In the 15th and 16th century depictions of Jerusalem show the relationship that the crusaders saught to establish of a new connection with the destiny of salvation guaranteed by the topos. In the memory, the city becomes even more ideal--representations of it show it as being impossibly harmonious, round with perfectly cross-axial plan. As the site of religious dogma, the city, which is by nature concrete, becomes wonderfully abstract.

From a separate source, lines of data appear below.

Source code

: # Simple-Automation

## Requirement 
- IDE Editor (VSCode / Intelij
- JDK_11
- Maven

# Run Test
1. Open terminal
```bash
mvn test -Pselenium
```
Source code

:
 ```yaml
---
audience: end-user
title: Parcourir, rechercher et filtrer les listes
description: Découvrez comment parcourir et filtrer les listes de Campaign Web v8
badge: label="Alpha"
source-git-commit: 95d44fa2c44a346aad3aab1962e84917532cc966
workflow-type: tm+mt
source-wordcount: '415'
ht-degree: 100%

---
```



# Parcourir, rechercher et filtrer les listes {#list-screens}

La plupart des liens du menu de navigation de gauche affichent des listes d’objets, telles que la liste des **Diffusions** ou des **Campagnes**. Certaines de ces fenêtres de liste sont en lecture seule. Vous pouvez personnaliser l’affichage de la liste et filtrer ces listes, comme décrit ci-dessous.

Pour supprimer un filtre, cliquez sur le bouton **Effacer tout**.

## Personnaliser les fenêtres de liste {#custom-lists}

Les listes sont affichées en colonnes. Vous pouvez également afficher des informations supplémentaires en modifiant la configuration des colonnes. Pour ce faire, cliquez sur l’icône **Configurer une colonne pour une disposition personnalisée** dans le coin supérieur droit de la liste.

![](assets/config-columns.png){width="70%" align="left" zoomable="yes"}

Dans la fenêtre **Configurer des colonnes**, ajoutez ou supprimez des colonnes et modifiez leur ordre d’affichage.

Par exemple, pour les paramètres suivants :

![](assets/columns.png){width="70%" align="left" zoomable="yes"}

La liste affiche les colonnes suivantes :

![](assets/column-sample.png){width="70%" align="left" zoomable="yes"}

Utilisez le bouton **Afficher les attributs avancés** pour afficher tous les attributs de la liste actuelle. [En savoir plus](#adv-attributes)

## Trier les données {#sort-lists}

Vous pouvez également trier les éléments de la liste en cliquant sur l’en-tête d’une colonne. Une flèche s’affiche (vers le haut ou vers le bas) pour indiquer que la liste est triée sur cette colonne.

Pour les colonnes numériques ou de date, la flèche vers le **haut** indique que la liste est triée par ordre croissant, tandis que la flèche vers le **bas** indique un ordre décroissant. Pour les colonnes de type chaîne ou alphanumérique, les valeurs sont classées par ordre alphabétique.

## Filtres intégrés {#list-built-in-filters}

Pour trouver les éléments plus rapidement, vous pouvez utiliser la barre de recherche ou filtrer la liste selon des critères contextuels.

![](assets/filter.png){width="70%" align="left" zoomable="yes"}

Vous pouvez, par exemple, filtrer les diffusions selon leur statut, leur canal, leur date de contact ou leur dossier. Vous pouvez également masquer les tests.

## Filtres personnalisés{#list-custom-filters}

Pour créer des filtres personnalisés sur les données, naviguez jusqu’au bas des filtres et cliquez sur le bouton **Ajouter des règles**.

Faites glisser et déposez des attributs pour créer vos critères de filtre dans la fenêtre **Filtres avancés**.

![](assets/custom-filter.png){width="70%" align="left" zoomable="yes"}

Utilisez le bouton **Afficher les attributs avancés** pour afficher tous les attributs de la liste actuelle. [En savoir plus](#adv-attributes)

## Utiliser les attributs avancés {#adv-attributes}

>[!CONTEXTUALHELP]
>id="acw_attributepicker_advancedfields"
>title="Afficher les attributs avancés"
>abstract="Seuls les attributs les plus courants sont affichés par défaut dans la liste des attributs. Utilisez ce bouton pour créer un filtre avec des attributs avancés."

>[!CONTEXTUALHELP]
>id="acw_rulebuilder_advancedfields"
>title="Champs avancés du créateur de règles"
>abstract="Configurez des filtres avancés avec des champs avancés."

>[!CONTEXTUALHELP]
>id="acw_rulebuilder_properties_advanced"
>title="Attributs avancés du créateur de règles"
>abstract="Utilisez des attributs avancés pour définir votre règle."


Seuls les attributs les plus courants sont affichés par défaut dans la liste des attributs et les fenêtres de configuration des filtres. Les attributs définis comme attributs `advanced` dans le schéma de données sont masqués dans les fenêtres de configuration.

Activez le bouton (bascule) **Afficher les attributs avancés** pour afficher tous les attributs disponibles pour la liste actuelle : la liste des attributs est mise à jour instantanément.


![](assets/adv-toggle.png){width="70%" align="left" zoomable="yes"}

The crusaders established numerous castles throughout the middle east, they refitted Herod's Palace in the west into a superb castle that still stands. But they were unable to maintain their numbers, and fell to the superior forces of Saladin in 1187, almost exactly 100 years after their conquest. Although Fredrick II revived the crusader kingdom for a generation in the early 13th century, the city reverted to its generally more tolerant Arabic hosts. Now with a population greatly reduced by war and not much hope of fitting into the new trade-based economy of the Mediterrenean, Jerusalem became more of a sleepy religious center under the Mameluk rulers, again from Cairo.
Mamluks and Ottomans
Some of the finest architecture in the city was carried out for the Mamluks, the arcades on the Haram ash sherif, the intricate tracery of the turbe funeral decorations, the stupendous framing devices marking the stairs that lead to the Dome known as Qanatir. Around the Haram ash sherif are numerous school buildings for religious studies, known as medresa, 49 of them will be instituted in the next few centuries, and the maintenance of the city will now be a piecemeal enterprise carried out by endowment societies known as Waqfs. The population never grew beyond 20,000.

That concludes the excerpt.